=== RECORDS PROVIDED ===
....................

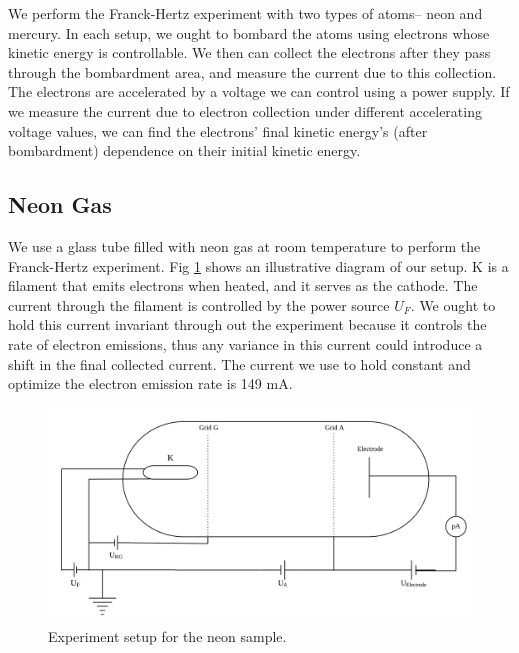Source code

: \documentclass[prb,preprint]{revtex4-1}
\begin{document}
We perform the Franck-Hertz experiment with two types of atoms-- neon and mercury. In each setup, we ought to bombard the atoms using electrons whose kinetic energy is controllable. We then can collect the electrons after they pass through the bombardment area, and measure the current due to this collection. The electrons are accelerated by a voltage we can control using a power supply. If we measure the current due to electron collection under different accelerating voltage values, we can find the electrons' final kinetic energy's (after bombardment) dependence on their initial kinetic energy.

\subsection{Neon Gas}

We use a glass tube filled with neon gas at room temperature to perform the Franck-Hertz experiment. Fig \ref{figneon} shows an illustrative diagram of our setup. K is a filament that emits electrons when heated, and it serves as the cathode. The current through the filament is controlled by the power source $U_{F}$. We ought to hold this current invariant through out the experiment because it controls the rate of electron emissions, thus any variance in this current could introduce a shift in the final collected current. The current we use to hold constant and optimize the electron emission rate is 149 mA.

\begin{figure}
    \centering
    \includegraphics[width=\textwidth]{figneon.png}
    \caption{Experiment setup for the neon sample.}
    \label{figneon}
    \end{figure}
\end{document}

....................

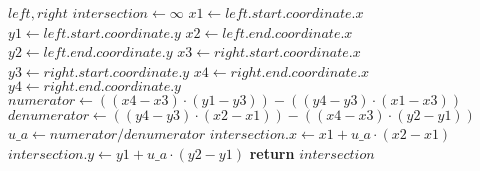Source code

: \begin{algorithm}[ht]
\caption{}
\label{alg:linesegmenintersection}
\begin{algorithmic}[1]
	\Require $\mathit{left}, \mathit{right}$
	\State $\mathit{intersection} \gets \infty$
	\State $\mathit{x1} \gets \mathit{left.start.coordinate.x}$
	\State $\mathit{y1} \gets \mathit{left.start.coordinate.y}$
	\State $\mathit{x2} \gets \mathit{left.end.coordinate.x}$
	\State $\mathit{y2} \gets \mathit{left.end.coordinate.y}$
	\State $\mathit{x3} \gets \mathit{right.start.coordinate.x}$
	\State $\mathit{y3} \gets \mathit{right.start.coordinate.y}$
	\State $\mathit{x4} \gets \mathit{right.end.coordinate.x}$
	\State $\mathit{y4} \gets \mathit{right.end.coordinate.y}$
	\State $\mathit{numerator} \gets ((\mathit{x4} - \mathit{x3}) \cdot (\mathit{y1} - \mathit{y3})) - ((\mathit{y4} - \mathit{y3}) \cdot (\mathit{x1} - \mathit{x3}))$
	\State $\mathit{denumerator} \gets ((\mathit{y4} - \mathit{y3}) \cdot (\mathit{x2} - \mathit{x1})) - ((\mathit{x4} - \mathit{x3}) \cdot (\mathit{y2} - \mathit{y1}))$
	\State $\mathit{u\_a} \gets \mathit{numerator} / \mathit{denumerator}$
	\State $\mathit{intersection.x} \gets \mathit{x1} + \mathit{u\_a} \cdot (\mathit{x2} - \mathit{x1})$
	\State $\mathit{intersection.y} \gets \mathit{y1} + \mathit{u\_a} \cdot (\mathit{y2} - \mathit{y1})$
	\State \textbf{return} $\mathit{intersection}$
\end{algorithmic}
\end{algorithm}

....................

=== TASK TO COMPLETE ===
The lines to copy are those in the listing that contain the word "figneon".

=== EXERCISE RESPONSE ===
We use a glass tube filled with neon gas at room temperature to perform the Franck-Hertz experiment. Fig \ref{figneon} shows an illustrative diagram of our setup. K is a filament that emits electrons when heated, and it serves as the cathode. The current through the filament is controlled by the power source $U_{F}$. We ought to hold this current invariant through out the experiment because it controls the rate of electron emissions, thus any variance in this current could introduce a shift in the final collected current. The current we use to hold constant and optimize the electron emission rate is 149 mA.
    \includegraphics[width=\textwidth]{figneon.png}
    \label{figneon}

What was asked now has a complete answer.